Another consequence is that firms caught fixing prices face prosecution in more jurisdictions.

While the United States has encouraged other countries to create competition watchdogs, there are also worries in U.S. antitrust circles as the number of agencies grows.

India's new Competition Act, which has not yet been implemented, has raised eyebrows in Washington because of its low threshold for claiming jurisdiction on mergers. Further, approval for even noncontroversial deals could take 210 days.

And there is some fear in the United States that China will use its new law, which is expected to go into force next year, to protect domestic industry. "They could enforce it in a perfectly professional and responsible way, or they could really play games with it," said Barry Hawk, director of the Fordham Competition Law Institute.

GLOBAL ANTITRUST ENFORCEMENT RELATIVELY NEW

The first U.S. federal legislation came in 1890, when the Congress got fearful of corporate power and passed the Sherman Act which was used to break up the Standard Oil trust in 1911.

By 1960, just Australia, Britain, Canada, Chile, Germany, Japan, Norway and the United States had antitrust legislation, and most failed to enforce their laws.

"The United States had the only robust antitrust enforcement for many years," said Eleanor Fox, who teaches at the New York University School of Law.

But the Berlin Wall came down in 1989, and former Russian satellites in the process of creating market economies adopted antitrust laws on the advice of Washington and western Europe.

"They often did it on faith. They adopted it without knowing how to apply it," said Fox. "(The laws were) to contain the greed that they thought would come with capitalism."

Today, about 100 nations monitor corporations to guard against monopolies and price-fixing, antitrust experts say.

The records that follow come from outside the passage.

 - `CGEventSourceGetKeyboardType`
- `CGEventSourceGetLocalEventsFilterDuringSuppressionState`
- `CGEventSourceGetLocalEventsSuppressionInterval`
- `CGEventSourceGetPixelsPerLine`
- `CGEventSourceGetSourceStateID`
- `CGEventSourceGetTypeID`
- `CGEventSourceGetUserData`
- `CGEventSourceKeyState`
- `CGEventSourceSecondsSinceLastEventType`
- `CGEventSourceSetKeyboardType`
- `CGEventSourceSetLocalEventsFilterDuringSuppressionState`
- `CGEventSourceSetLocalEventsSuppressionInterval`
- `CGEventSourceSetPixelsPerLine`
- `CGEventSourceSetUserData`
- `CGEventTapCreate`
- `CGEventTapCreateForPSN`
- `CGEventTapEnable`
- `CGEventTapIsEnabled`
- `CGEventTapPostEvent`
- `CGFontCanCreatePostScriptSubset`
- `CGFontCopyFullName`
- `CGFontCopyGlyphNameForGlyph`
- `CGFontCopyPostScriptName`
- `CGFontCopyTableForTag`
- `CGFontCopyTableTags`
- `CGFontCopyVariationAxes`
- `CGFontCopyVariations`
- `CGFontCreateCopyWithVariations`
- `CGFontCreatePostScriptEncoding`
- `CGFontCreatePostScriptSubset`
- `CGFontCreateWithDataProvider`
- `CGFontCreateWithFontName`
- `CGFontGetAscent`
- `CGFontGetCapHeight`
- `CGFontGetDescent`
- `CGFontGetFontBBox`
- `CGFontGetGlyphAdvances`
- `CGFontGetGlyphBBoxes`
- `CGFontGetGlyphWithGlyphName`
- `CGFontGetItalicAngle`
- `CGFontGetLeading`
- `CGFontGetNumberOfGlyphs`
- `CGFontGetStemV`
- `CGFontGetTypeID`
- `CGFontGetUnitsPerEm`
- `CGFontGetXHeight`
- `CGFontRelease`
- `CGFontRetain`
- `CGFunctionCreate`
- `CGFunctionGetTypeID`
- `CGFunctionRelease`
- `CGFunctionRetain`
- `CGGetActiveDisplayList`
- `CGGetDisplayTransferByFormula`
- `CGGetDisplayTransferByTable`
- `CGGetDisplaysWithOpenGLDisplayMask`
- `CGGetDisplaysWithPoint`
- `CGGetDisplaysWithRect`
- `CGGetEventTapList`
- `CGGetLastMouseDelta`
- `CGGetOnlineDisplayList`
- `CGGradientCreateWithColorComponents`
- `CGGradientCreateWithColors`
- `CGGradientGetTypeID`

While some antitrust agencies are hobbled by little enforcement clout, many are not. South Africa's Competition Tribunal took on steel giant ArcelorMittal SA, fining it $95 million dollars in September for "excessive prices."

Brazil, which passed its first antitrust law in 1938 but had no enforcement until 1994, refrains from scrutinizing mergers like Google's purchase of DoubleClick.

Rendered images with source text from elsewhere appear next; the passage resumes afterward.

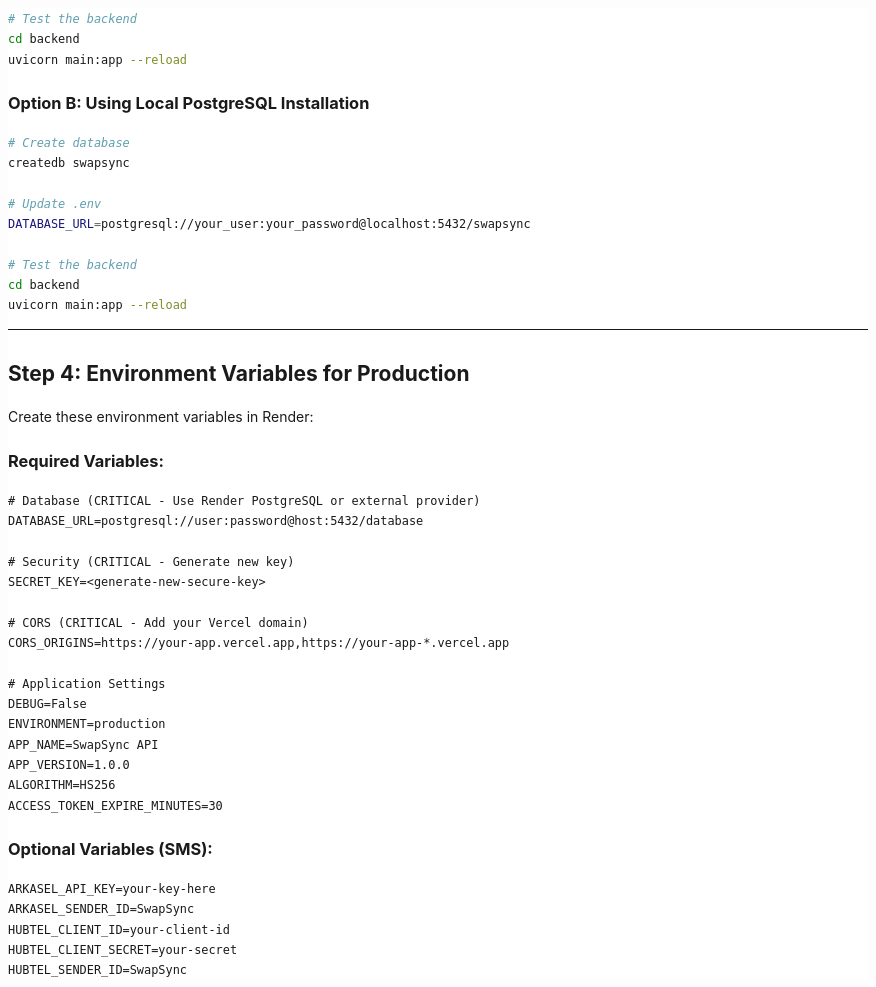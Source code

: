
 ```bash
# Test the backend
cd backend
uvicorn main:app --reload
```

### Option B: Using Local PostgreSQL Installation
```bash
# Create database
createdb swapsync

# Update .env
DATABASE_URL=postgresql://your_user:your_password@localhost:5432/swapsync

# Test the backend
cd backend
uvicorn main:app --reload
```

---

## Step 4: Environment Variables for Production

Create these environment variables in Render:

### Required Variables:
```env
# Database (CRITICAL - Use Render PostgreSQL or external provider)
DATABASE_URL=postgresql://user:password@host:5432/database

# Security (CRITICAL - Generate new key)
SECRET_KEY=<generate-new-secure-key>

# CORS (CRITICAL - Add your Vercel domain)
CORS_ORIGINS=https://your-app.vercel.app,https://your-app-*.vercel.app

# Application Settings
DEBUG=False
ENVIRONMENT=production
APP_NAME=SwapSync API
APP_VERSION=1.0.0
ALGORITHM=HS256
ACCESS_TOKEN_EXPIRE_MINUTES=30
```

### Optional Variables (SMS):
```env
ARKASEL_API_KEY=your-key-here
ARKASEL_SENDER_ID=SwapSync
HUBTEL_CLIENT_ID=your-client-id
HUBTEL_CLIENT_SECRET=your-secret
HUBTEL_SENDER_ID=SwapSync
```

"If the U.S. or EU is handling a merger, Brazil will let it go," said Fabio Nusdeo, who teaches antitrust in Sao Paulo.

But the state oil company Petrobras has been sued for requiring distributors to buy more fuel than they can sell and for summarily dismissing them, said Nusdeo.

MULTIPLE MERGER FILINGS

More antitrust agencies means international scrutiny for mergers that was unheard of even 20 years ago. "Certainly I am not aware of any cases where you had merger review in other countries until the late 1980s and early 1990s," said Bill Kolasky, a former deputy assistant attorney general for international enforcement.

And antitrust agencies don't always agree. Europe blocked GE's purchase of Honeywell in 2001 after approval in the United States.

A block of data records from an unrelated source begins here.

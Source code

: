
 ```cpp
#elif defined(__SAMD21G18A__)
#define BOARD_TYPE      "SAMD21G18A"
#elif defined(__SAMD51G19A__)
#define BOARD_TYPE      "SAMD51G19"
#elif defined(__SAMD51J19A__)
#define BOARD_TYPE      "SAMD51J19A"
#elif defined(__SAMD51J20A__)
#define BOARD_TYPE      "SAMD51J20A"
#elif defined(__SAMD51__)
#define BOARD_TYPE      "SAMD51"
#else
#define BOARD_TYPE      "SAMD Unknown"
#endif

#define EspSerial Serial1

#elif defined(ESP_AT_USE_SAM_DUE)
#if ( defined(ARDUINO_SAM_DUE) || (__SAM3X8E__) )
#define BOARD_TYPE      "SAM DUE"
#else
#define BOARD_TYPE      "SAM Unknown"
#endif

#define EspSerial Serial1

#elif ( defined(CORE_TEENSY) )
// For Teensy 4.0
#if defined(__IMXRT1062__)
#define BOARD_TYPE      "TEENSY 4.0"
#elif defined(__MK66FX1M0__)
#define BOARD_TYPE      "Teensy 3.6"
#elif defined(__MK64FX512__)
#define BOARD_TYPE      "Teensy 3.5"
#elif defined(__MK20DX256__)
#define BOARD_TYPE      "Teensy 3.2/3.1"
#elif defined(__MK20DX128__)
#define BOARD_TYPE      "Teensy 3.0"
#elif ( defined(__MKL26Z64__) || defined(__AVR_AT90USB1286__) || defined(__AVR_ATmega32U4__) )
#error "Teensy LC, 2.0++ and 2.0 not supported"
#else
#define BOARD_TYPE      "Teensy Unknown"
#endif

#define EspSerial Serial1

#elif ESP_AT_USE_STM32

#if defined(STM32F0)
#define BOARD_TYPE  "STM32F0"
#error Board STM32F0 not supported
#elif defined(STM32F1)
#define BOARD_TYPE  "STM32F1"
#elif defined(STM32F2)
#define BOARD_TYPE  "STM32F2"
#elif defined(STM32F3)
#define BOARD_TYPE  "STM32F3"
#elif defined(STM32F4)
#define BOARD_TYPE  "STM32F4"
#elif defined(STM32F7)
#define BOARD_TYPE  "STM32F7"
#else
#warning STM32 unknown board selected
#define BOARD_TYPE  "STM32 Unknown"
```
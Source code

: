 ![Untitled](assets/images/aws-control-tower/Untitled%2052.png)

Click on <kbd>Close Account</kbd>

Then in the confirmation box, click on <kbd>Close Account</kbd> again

"Corporations are very unhappy about the proliferation of antitrust," said Doug Rosenthal, a partner at Constantine Cannon who once filed merger papers in 15 jurisdictions.

Accounting firms Ernst & Young and KPMG Peat Marwick were surprised to get notices from Canada and Australia seeking to examine their proposed merger. They abandoned their plans in 1998, citing lengthy regulatory reviews.

Rival auditors Price Waterhouse and Coopers & Lybrand also faced substantial reviews in the United States, Canada, Europe and Australia before merging that same year, said Kolasky.

"I think since then a lot of the other jurisdictions have become more active. You do have more substantive reviews. Japan is probably one of the best examples of that," he said.

South Korea has been accused of protecting domestic firms. But it has also actively fought price-fixing, as has Australia, Brazil, Canada, the European Union and Japan, said Scott Hammond, a U.S. deputy assistant attorney general, who backs a strategy of enticing firms to confess to price-fixing to avoid penalties.

Hammond said he had been told that Japanese companies would never implicate other firms, that it was culturally unthinkable. But, he said, it had been a success. "If you're talking about saving your own skin, you'd be surprised what compromises you'll make," he said.